Glacis? C'est un mot de diplomatie qui désigne ces lieux géographiques qui forment une limite entre deux lieux (des quartiers, en l'occurrence) où vivent des population distinctes qui se tournent le dos. En l'espèce, l'auteure utilise précisément ce mot pour désigner une rue de la ville au nom fictif d'El-Djond, qui fait office de paroi de verre, théoriquement inexistante, entre les lieux où vivent les colons et ceux où habitent les indigènes, dans les dernières années de l'Algérie française. Et si le rapprochement est encouragé de manière officielle, la réalité relève davantage d'un communautarisme de mauvais aloi, où chaque groupe de population installé en Algérie dans les années 1950 se regarde en chiens de faïence.

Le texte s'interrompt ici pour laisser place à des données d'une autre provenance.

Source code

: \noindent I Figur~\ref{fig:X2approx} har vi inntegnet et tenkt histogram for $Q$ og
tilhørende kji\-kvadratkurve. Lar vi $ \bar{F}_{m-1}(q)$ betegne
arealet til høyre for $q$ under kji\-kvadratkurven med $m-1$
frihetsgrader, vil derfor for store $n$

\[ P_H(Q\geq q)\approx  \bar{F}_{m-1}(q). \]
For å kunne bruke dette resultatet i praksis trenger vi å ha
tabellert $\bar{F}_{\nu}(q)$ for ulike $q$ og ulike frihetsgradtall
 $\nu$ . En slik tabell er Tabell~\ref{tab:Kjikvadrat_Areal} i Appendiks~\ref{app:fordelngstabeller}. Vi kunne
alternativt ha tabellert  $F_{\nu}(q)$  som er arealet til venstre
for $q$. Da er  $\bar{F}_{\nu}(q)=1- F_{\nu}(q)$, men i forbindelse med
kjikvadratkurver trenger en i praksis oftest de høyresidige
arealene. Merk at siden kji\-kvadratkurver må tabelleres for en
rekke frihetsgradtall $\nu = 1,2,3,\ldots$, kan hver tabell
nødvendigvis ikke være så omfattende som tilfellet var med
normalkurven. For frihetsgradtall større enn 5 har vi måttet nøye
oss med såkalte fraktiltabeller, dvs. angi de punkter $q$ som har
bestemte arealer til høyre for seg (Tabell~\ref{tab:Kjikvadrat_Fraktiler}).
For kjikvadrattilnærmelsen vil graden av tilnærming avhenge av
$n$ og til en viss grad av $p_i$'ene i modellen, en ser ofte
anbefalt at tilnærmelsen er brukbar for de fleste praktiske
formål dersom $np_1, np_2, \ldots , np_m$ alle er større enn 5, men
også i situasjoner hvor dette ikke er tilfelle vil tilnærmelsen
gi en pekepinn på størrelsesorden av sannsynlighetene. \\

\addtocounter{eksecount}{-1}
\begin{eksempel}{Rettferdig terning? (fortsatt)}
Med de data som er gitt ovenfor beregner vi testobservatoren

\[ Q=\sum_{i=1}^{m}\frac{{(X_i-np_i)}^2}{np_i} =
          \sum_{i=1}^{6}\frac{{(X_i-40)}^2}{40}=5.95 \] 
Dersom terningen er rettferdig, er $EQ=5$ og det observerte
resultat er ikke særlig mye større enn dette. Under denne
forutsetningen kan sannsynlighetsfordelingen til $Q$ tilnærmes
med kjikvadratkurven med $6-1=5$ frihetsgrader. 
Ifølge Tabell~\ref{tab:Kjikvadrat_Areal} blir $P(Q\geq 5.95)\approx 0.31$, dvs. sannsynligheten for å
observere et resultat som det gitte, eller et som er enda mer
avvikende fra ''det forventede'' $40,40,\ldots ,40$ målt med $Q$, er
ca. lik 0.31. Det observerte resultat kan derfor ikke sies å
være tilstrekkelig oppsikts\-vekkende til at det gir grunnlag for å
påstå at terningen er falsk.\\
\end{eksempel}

Décalage entre ce que l'on encourage par le verbe et la situation réelle: dès le départ, l'écrivaine joue là-dessus pour développer une narration du non-dit. Le point de vue le plus évident est bien sûr l'utilisation du mot "événements" pour parler de ce qui est une "guerre". Laure Delessert atterrit dans ce monde de non-dits, dont l'auteure souligne la pesanteur, et s'exprime avec un grand naturel, posant des questions, fréquentant qui lui plaît. Ce personnage fait bien sûr sur figure de "Reiner Tor", de "chaste fol" à la Parsifal, capable, par une féconde maladresse, de poser des questions sur ce qui se passe. Et interroger un univers où, même si l'on vient de Paris, il vaut mieux ne pas se montrer trop curieux.

Laure Delessert, donc. Le glacis, n'est-ce pas elle-même? L'espace géographique fait dès lors écho à ce personnage, qui vit en se fondant sur ce qu'elle a pu connaître au boulevard Saint-Germain à Paris et, d'une manière innocente et funeste, va la culpabiliser. Cela vient peu à peu: insouciante, sans penser à mal, Laure va s'attacher successivement à Felipe, David et Bachir. Des attachements à un espagnol, un juif et un musulman qui vont lui être reprochés à terme. Faute d'avoir su choisir son camp, Laure se retrouve ainsi isolée dans "Le Glacis". Elle deviendra un personnage auprès duquel personne ne veut s'arrêter - de même qu'un glacis, lieu à la fois de passages et de limites, n'est pas forcément un emplacement désirable pour y vivre longtemps.

Le lecteur sera attentif, bien sûr, au tout premier chapitre, qui fait figure de prologue: le lecteur se demande ce qu'il se passe, et peut imaginer que quelques religieux se montrent violents à l'encontre d'un chrétien. Est-ce bien cela? Qui est qui, qui doit dire "A bas la France"? L'auteure ne dit rien de tout cela, et se contente de relater. Ainsi se dessine, de manière froide, sans juger, un rejet réciproque entre deux populations qui devraient pourtant se rapprocher - en tout cas selon ce que souhaite une métropole bien lointaine. 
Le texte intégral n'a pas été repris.